Le Grand Visionnement 2020: Tom Hardy:

Venom

(I got that) Adrenaline momentum (venom)

…Scuzez…

Rôle:

Eddie Brock/Venom

Ce film n’est pas génial. Il n’est absolument pas mauvais et il est vraiment vraiment entertaining. Mais ce n’est pas Black Panther, tsé.

Cela dit, plusieurs petits éléments de cette oeuvre sont absolument savoureux, rafraîchissants, originaux ou juste… cool. Et c’est un voyage parmis ces petits bijoux que je veux faire avec vous, plutôt qu’une review typique du film du début à la fin. Ça risque d’être un peu difficile à suivre si vous n’avez pas vu le film.

Ce que je suis en train de dire c’est : Regardez Venom. Il est sur Netflix. Et c’est un film le fun. Il a pas besoin de révolutionner le genre, il est le fun. Et c’est suffisant.

Diamant numéro un: Dan

Dan est un bon gars

Doctor Dan Lewis est le nouveau conjoint d’Anne, l’ex d’Eddie Brock.

Dan n’est pas jaloux d’Eddie, il n’est pas menacé par le fait qu’Eddie n’est clairement pas over Anne. Il ne dénigre pas Eddie, il n’est pas agressif envers lui. Il voit qu’Eddie ne va pas bien et il cherche à l’aider parce qu’Eddie est un être humain clairement en détresse et que Dan est un médecin. Dan est un vent de fraîcheur dans cet univers de héros dont le nouveau conjoint de l’ex est toujours un estie de trou de cul pour être certains que l’audience prenne pour notre scrappy main man. Il y a des exceptions (l’ex de Scott et son nouveau conjoint dans Ant Man donnent l’impression qu’ils sont antipathiques clichés, mais on se rend vite compte qu’il y a des raisons logiques à leur méfiance, et rendus au deuxième, ils sont totalement #TeamScott, ce que j’adore au plus haut point), mais en général, le DOCTEUR avec qui ton ex est en couple est une menace à ta virilité qui dois être détruite et l’ex de ta blonde qui a perdu sa job et qui agit comme un lunatique est un loser dangereux qui devrait se tenir loin de ta précieuse damoiselle.

Ça fait du bien de voir que même à son plus heavy, à aucun moment Dan n’essaie d’éloigner Anne d’Eddie, et il est toujours en mode « je suis là » pour Anne, of course, mais aussi pour Eddie. Et malgré que je souhaite tous le bien du monde à Eddie/Venom, je ne veux pas qu’Anne quitte Dan, Dan est super, Dan est une bonne influence sur tout le monde.

Diaman numéro deux:

Riz Ahmed.

Non, pas Carlton Drake, le personnage du méchant. Qui était tellement flat qu’on aurait juré un 7 up qui a passé six jours sans bouchon dans le fond du frigo.
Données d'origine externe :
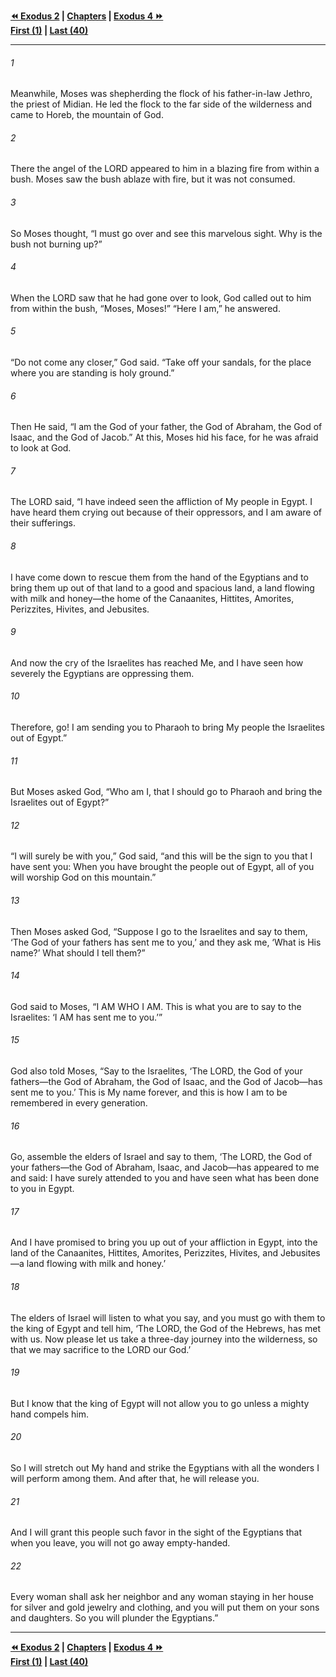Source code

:   
**[⏪ Exodus 2](./Exodus%202.md) | [Chapters](./_index.md) | [Exodus 4 ⏩](./Exodus%204.md)**  
**[First (1)](./Exodus%201.md) | [Last (40)](./Exodus%2040.md)**  
  
---  
  
###### 1  
Meanwhile, Moses was shepherding the flock of his father-in-law Jethro, the priest of Midian. He led the flock to the far side of the wilderness and came to Horeb, the mountain of God.  
  
###### 2  
There the angel of the LORD appeared to him in a blazing fire from within a bush. Moses saw the bush ablaze with fire, but it was not consumed.  
  
###### 3  
So Moses thought, “I must go over and see this marvelous sight. Why is the bush not burning up?”  
  
###### 4  
When the LORD saw that he had gone over to look, God called out to him from within the bush, “Moses, Moses!” “Here I am,” he answered.  
  
###### 5  
“Do not come any closer,” God said. “Take off your sandals, for the place where you are standing is holy ground.”  
  
###### 6  
Then He said, “I am the God of your father, the God of Abraham, the God of Isaac, and the God of Jacob.” At this, Moses hid his face, for he was afraid to look at God.  
  
###### 7  
The LORD said, “I have indeed seen the affliction of My people in Egypt. I have heard them crying out because of their oppressors, and I am aware of their sufferings.  
  
###### 8  
I have come down to rescue them from the hand of the Egyptians and to bring them up out of that land to a good and spacious land, a land flowing with milk and honey—the home of the Canaanites, Hittites, Amorites, Perizzites, Hivites, and Jebusites.  
  
###### 9  
And now the cry of the Israelites has reached Me, and I have seen how severely the Egyptians are oppressing them.  
  
###### 10  
Therefore, go! I am sending you to Pharaoh to bring My people the Israelites out of Egypt.”  
  
###### 11  
But Moses asked God, “Who am I, that I should go to Pharaoh and bring the Israelites out of Egypt?”  
  
###### 12  
“I will surely be with you,” God said, “and this will be the sign to you that I have sent you: When you have brought the people out of Egypt, all of you will worship God on this mountain.”  
  
###### 13  
Then Moses asked God, “Suppose I go to the Israelites and say to them, ‘The God of your fathers has sent me to you,’ and they ask me, ‘What is His name?’ What should I tell them?”  
  
###### 14  
God said to Moses, “I AM WHO I AM. This is what you are to say to the Israelites: ‘I AM has sent me to you.’”  
  
###### 15  
God also told Moses, “Say to the Israelites, ‘The LORD, the God of your fathers—the God of Abraham, the God of Isaac, and the God of Jacob—has sent me to you.’ This is My name forever, and this is how I am to be remembered in every generation.  
  
###### 16  
Go, assemble the elders of Israel and say to them, ‘The LORD, the God of your fathers—the God of Abraham, Isaac, and Jacob—has appeared to me and said: I have surely attended to you and have seen what has been done to you in Egypt.  
  
###### 17  
And I have promised to bring you up out of your affliction in Egypt, into the land of the Canaanites, Hittites, Amorites, Perizzites, Hivites, and Jebusites—a land flowing with milk and honey.’  
  
###### 18  
The elders of Israel will listen to what you say, and you must go with them to the king of Egypt and tell him, ‘The LORD, the God of the Hebrews, has met with us. Now please let us take a three-day journey into the wilderness, so that we may sacrifice to the LORD our God.’  
  
###### 19  
But I know that the king of Egypt will not allow you to go unless a mighty hand compels him.  
  
###### 20  
So I will stretch out My hand and strike the Egyptians with all the wonders I will perform among them. And after that, he will release you.  
  
###### 21  
And I will grant this people such favor in the sight of the Egyptians that when you leave, you will not go away empty-handed.  
  
###### 22  
Every woman shall ask her neighbor and any woman staying in her house for silver and gold jewelry and clothing, and you will put them on your sons and daughters. So you will plunder the Egyptians.”  
  
  
---  
  
**[⏪ Exodus 2](./Exodus%202.md) | [Chapters](./_index.md) | [Exodus 4 ⏩](./Exodus%204.md)**  
**[First (1)](./Exodus%201.md) | [Last (40)](./Exodus%2040.md)**  
  
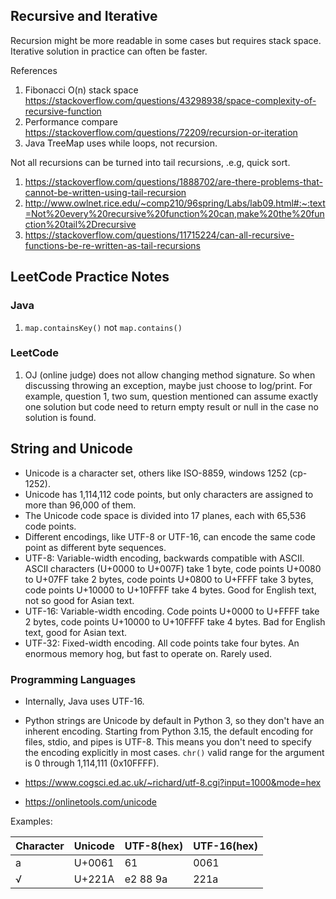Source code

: ## Recursive and Iterative

Recursion might be more readable in some cases but requires stack space. Iterative solution in practice can often be
faster.

References

1. Fibonacci O(n) stack space https://stackoverflow.com/questions/43298938/space-complexity-of-recursive-function
2. Performance compare https://stackoverflow.com/questions/72209/recursion-or-iteration
3. Java TreeMap uses while loops, not recursion.

Not all recursions can be turned into tail recursions, .e.g, quick sort.

1. https://stackoverflow.com/questions/1888702/are-there-problems-that-cannot-be-written-using-tail-recursion
2. http://www.owlnet.rice.edu/~comp210/96spring/Labs/lab09.html#:~:text=Not%20every%20recursive%20function%20can,make%20the%20function%20tail%2Drecursive
3. https://stackoverflow.com/questions/11715224/can-all-recursive-functions-be-re-written-as-tail-recursions

## LeetCode Practice Notes

### Java

1. `map.containsKey()` not `map.contains()`

### LeetCode

1. OJ (online judge) does not allow changing method signature. So when discussing throwing an exception, maybe just
   choose to log/print. For example, question 1, two sum, question mentioned can assume exactly one solution but code
   need to return empty result or null in the case no solution is found.

## String and Unicode

- Unicode is a character set, others like ISO-8859, windows 1252 (cp-1252).
- Unicode has 1,114,112 code points, but only characters are assigned to more than 96,000 of them.
- The Unicode code space is divided into 17 planes, each with 65,536 code points.
- Different encodings, like UTF-8 or UTF-16, can encode the same code point as different byte sequences.
- UTF-8: Variable-width encoding, backwards compatible with ASCII. ASCII characters (U+0000 to U+007F) take 1 byte, code
  points U+0080 to U+07FF take 2 bytes, code points U+0800 to U+FFFF take 3 bytes, code points U+10000 to U+10FFFF take
  4 bytes. Good for English text, not so good for Asian text.
- UTF-16: Variable-width encoding. Code points U+0000 to U+FFFF take 2 bytes, code points U+10000 to U+10FFFF take 4
  bytes. Bad for English text, good for Asian text.
- UTF-32: Fixed-width encoding. All code points take four bytes. An enormous memory hog, but fast to operate on. Rarely
  used.

### Programming Languages

- Internally, Java uses UTF-16.
- Python strings are Unicode by default in Python 3, so they don't have an inherent encoding. Starting from Python 3.15,
  the default encoding for files, stdio, and pipes is UTF-8. This means you don't need to specify the encoding
  explicitly in most cases. `chr()` valid range for the argument is 0 through 1,114,111 (0x10FFFF).

- https://www.cogsci.ed.ac.uk/~richard/utf-8.cgi?input=1000&mode=hex
- https://onlinetools.com/unicode

Examples:

| Character | Unicode | UTF-8(hex) | UTF-16(hex) |
|-----------|---------|------------|-------------|
| a         | U+0061  | 61         | 0061        |
| √         | U+221A  | e2 88 9a   | 221a        |
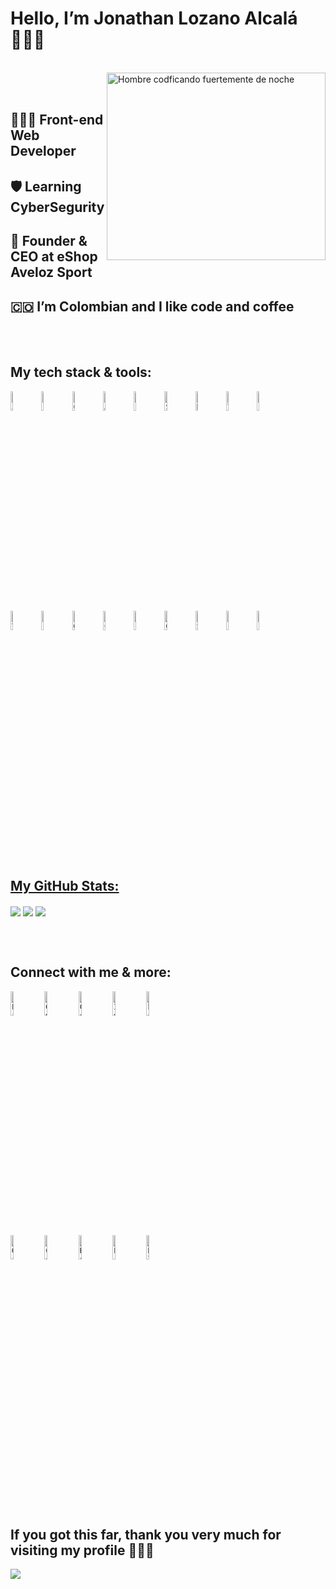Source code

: <div>
  <h1>Hello, I’m Jonathan Lozano Alcalá 🙋🏻‍♂️</h1>
  <br>
  <div>
  <img align="right" height="300px" alt="Hombre codficando fuertemente de noche" width="350px" src="https://user-images.githubusercontent.com/89788120/167628634-549d2bdd-609e-4275-85af-1e1974da64ca.gif"/>
  </div>
  <br>
  <br>
  <h2>👨🏻‍💻 Front-end Web Developer</h2>
  <h2>🛡 Learning CyberSegurity</h2>
  <h2>🛒 Founder & CEO at eShop Aveloz Sport</h2>
  <h2>🇨🇴 I’m Colombian and I like code and coffee</h2>
</div>
<br>
<br>
<div>
  <h2>My tech stack & tools:</h2>
  <p>
  <code><img width="9%" src="https://img.icons8.com/?size=100&id=108784&format=png&color=000000" alt=" Javascript "></code>
  <code><img width="9%" src="https://img.icons8.com/?size=100&id=20909&format=png&color=000000" alt=" HTML "></code>
  <code><img width="9%" src="https://img.icons8.com/?size=100&id=21278&format=png&color=000000" alt=" CSS "></code>
  <code><img width="9%" src="https://img.icons8.com/?size=100&id=71257&format=png&color=000000" alt=" Angular "></code>
  <code><img width="9%" src="https://img.icons8.com/?size=100&id=g9mmSxx3SwAI&format=png&color=000000" alt=" Bootstrap "></code>
  <code><img width="9%" src="https://img.icons8.com/?size=100&id=QSjnrUKYMnxO&format=png&color=000000" alt=" SQL "></code>
  <code><img width="9%" src="https://img.icons8.com/?size=100&id=hsPbhkOH4FMe&format=png&color=000000" alt=" Node JS "></code>
  <code><img width="9%" src="https://img.icons8.com/?size=100&id=20906&format=png&color=000000" alt=" Terminal Git "></code>
  <code><img width="9%" src="https://img.icons8.com/?size=100&id=62856&format=png&color=000000" alt=" GitHub "></code>
  <br>
  <code><img width="9%" src="https://img.icons8.com/?size=100&id=9OGIyU8hrxW5&format=png&color=000000" alt=" Visual Studio Code "></code>
  <code><img width="9%" src="https://img.icons8.com/?size=100&id=zfHRZ6i1Wg0U&format=png&color=000000" alt=" Figma "></code>
  <code><img width="9%" src="https://img.icons8.com/?size=100&id=ui4CTPMMDCFh&format=png&color=000000" alt=" Google Ads "></code>
  <code><img width="9%" src="https://img.icons8.com/?size=100&id=avtI03bQMwX3&format=png&color=000000" alt=" Google Analytics "></code>
  <code><img width="9%" src="https://img.icons8.com/?size=100&id=6yIWVyFTE0no&format=png&color=000000" alt=" Google Sheets "></code>
  <code><img width="9%" src="https://img.icons8.com/?size=100&id=pE97I4t7Il9M&format=png&color=000000" alt=" Google meet "></code>
  <code><img width="9%" src="https://img.icons8.com/?size=100&id=kikR2jIn6485&format=png&color=000000" alt=" Slack "></code>
  <code><img width="9%" src="https://img.icons8.com/?size=100&id=13677&format=png&color=000000" alt=" Photoshop "></code>  
  <code><img width="9%" src="https://img.icons8.com/?size=100&id=e57Y1CnsOasB&format=png&color=000000" alt=" Video Edit "></code>
  </p>
</div>
<br>
<br>
<div>
  <h2 align="left"><u>My GitHub Stats:</u></h2>
  <img align="center" src="https://github-readme-stats.vercel.app/api/top-langs/?username=JonathanLozanoA&layout=compact&theme=github_dark&langs_count=10&exclude_repo=kasweb">
  <img align="center" src="https://github-readme-stats.vercel.app/api?username=JonathanLozanoA&count_private=true&show_icons=trueline_height=21&theme=github_dark">	
  <img align="center" src="https://github-readme-streak-stats.herokuapp.com/?user=JonathanLozanoA&theme=holi-theme">
  </p>
</div>
<br>
<br>
<div>
  <h2>Connect with me & more:</h2>
  <p>
  <code><img width="10%" src="https://img.icons8.com/?size=100&id=60ZV_wYC0BM2&format=png&color=000000" alt=" LinkedIn "></code>
  <code><img width="10%" src="https://img.icons8.com/?size=100&id=td499GRWwrWC&format=png&color=000000" alt=" Gmail "></code>
  <code><img width="10%" src="https://img.icons8.com/?size=100&id=n98knU41v5Aq&format=png&color=000000" alt=" Comunidad DEV "></code>
  <code><img width="10%" src="https://img.icons8.com/?size=100&id=80593&format=png&color=000000" alt=" Instagram "></code>
  <code><img width="10%" src="https://img.icons8.com/?size=100&id=iFKcwyDenGIe&format=png&color=000000" alt=" ko-fi "></code>
  <br>
  <code><img width="10%" src="https://img.icons8.com/?size=100&id=80462&format=png&color=000000" alt=" GitHub pages "></code>
  <code><img width="10%" src="https://img.icons8.com/?size=100&id=38382&format=png&color=000000" alt=" Codepen "></code>
  <code><img width="10%" src="https://img.icons8.com/?size=100&id=ggJ9-fogDAOl&format=png&color=000000" alt=" HakerRank "></code>
  <code><img width="10%" src="https://img.icons8.com/?size=100&id=6A2Q6iNZ0zER&format=png&color=000000" alt=" FreeCodeCamp "></code>
  <code><img width="10%" src="https://img.icons8.com/?size=100&id=FgMs84V9yrMV&format=png&color=000000" alt=" Platzi Academy "></code>
  </p>
</div>
<br>
<br>
<div>
  <h2>If you got this far, thank you very much for visiting my profile 👔🤝🏼</h2>
  <img src="https://profile-counter.glitch.me/JonathanLozanoA/count.svg">
</div>
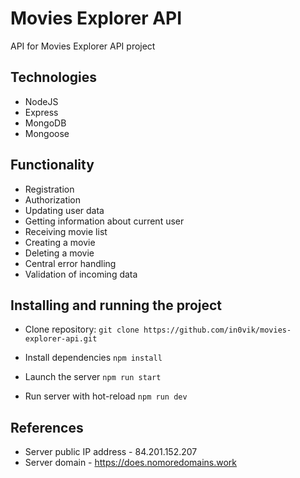 # Movies Explorer API

API for Movies Explorer API project
## Technologies

- NodeJS
- Express
- MongoDB
- Mongoose

## Functionality
- Registration
- Authorization
- Updating user data
- Getting information about current user
- Receiving movie list
- Creating a movie
- Deleting a movie
- Central error handling
- Validation of incoming data

## Installing and running the project
- Clone repository: ``git clone https://github.com/in0vik/movies-explorer-api.git``

- Install dependencies ``npm install``

- Launch the server ``npm run start``

- Run server with hot-reload ``npm run dev``

## References
- Server public IP address - 84.201.152.207
- Server domain - https://does.nomoredomains.work

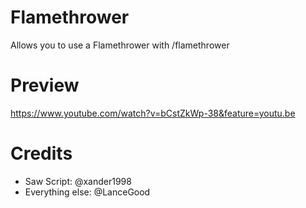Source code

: 
# Flamethrower
Allows you to use a Flamethrower with /flamethrower
# Preview
https://www.youtube.com/watch?v=bCstZkWp-38&feature=youtu.be
# Credits
- Saw Script: @xander1998
- Everything else: @LanceGood
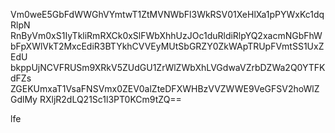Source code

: Vm0weE5GbFdWWGhVYmtwT1ZtMVNWbFl3WkRSV01XeHlXa1pPYWxKc1dqRlpN
RnByVm0xS1IyTkliRmRXCk0xSlFWbXhhUzJOc1duRldiRlpYQ2xacmNGbFhW
bFpXWlVkT2MxcEdiR3BTYkhCVVEyMUtSbGRZY0ZkWApTRUpFVmtSS1UxZEdU
bkppUjNCVFRUSm9XRkV5ZUdGU1ZrWlZWbXhLVGdwaVZrbDZWa2Q0YTFKdFZs
ZGEKUmxaT1VsaFNSVmx0ZEV0alZteDFXWHBzVVZWWE9VeGFSV2hoWlZGdlMy
RXljR2dLQ21Sc1l3PT0KCm9tZQ==

lfe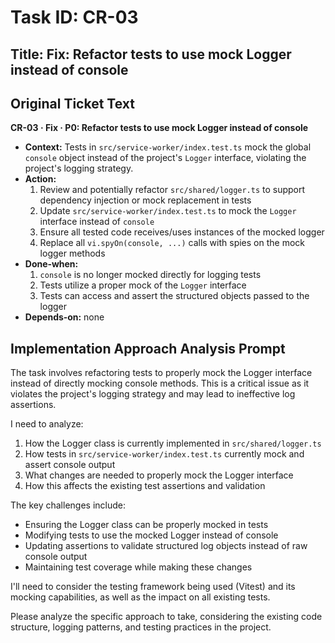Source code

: # Task ID: CR-03

## Title: Fix: Refactor tests to use mock Logger instead of console

## Original Ticket Text
**CR-03 · Fix · P0: Refactor tests to use mock Logger instead of console**
- **Context:** Tests in `src/service-worker/index.test.ts` mock the global `console` object instead of the project's `Logger` interface, violating the project's logging strategy.
- **Action:**
    1. Review and potentially refactor `src/shared/logger.ts` to support dependency injection or mock replacement in tests
    2. Update `src/service-worker/index.test.ts` to mock the `Logger` interface instead of `console`
    3. Ensure all tested code receives/uses instances of the mocked logger
    4. Replace all `vi.spyOn(console, ...)` calls with spies on the mock logger methods
- **Done‑when:**
    1. `console` is no longer mocked directly for logging tests
    2. Tests utilize a proper mock of the `Logger` interface
    3. Tests can access and assert the structured objects passed to the logger
- **Depends‑on:** none

## Implementation Approach Analysis Prompt
The task involves refactoring tests to properly mock the Logger interface instead of directly mocking console methods. This is a critical issue as it violates the project's logging strategy and may lead to ineffective log assertions.

I need to analyze:
1. How the Logger class is currently implemented in `src/shared/logger.ts`
2. How tests in `src/service-worker/index.test.ts` currently mock and assert console output
3. What changes are needed to properly mock the Logger interface
4. How this affects the existing test assertions and validation

The key challenges include:
- Ensuring the Logger class can be properly mocked in tests
- Modifying tests to use the mocked Logger instead of console
- Updating assertions to validate structured log objects instead of raw console output
- Maintaining test coverage while making these changes

I'll need to consider the testing framework being used (Vitest) and its mocking capabilities, as well as the impact on all existing tests.

Please analyze the specific approach to take, considering the existing code structure, logging patterns, and testing practices in the project.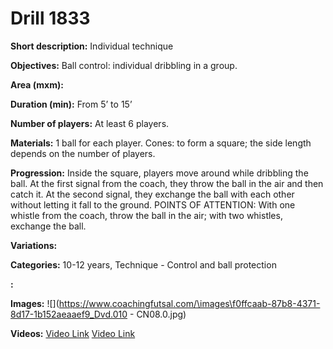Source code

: # Drill 1833

**Short description:**
Individual technique

**Objectives:**
Ball control: individual dribbling in a group.

**Area (mxm):**


**Duration (min):**
From 5’ to 15’

**Number of players:**
At least 6 players.

**Materials:**
1 ball for each player. Cones: to form a square; the side length depends on the number of players.

**Progression:**
Inside the square, players move around while dribbling the ball. At the first signal from the coach, they throw the ball in the air and then catch it. At the second signal, they exchange the ball with each other without letting it fall to the ground. POINTS OF ATTENTION: With one whistle from the coach, throw the ball in the air; with two whistles, exchange the ball.

**Variations:**


**Categories:**
10-12 years, Technique - Control and ball protection

**:**


**Images:**
![](https://www.coachingfutsal.com/\images\f0ffcaab-87b8-4371-8d17-1b152aeaaef9_Dvd.010 - CN08.0.jpg)

**Videos:**
[Video Link](https://www.youtube.com/embed/Slh17-zvg18)
[Video Link](https://www.youtube.com/embed/yiAR3vIvXzM)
Mais même avec le personnage le plus paresseusement écrit de l’univers, Riz Ahmed arrive quand même à nous montrer qu’il a pas juste une belle gueule

il l’a aussi. Il a quoi? Ben ça. Le fameux « it factor ». Ce charisme qui fait que tu peux pas t’empêcher de regarder ce personnage complètement butché et le trouver quand même un ti peu cool pareil.

À part le fait qu’il kidnappe des sans abris pour leur insérer un parasite extraterrestre qui a 99 % des chances de les tuer, qu’il est complètement et entièrement égomaniaque et qu’il a tué Jenny Slate (PAS MA JENNY! YOU BASTARD!), t’as du fun à le regarder aller.

Parce que c’est Riz Ahmed. Et il l’a.

Diamant numéro 3 : Jenny Slate

Oh, Jenny Slate! How I love you!

Si vous avez déjà lu ce blogue, vous savez que mon coeur et mon âme appartiennent à Chris Evans. Il est parfait. Vous allez tellement être tannés de me lire à la fin de son Grand Visionnement, vous avez pas idée. Aucune femme dans l’histoire de l’humanité ne sera jamais assez bien pour mériter d’être la compagne de Chris Evans.

Sauf Jenny Slate.

Evans est très très discret sur sa vie privée, après sa relation avec Jessica Biel au début de sa carrière, il n’a jamais parlé publiquement de ses copines. Mais il a eu BEAUCOUP de difficulté à ne pas parler de sa relation avec Jenny Slate. Il était vraiment pas subtil sur Twitter, toujours à partager les tweets de Jenny, toujours à mentionner les projets de Jenny, son fil était le fan club officiel de Jenny Slate. J’avais aucune idée de c’était qui cette fille, mais c’était clair qu’il en était fou.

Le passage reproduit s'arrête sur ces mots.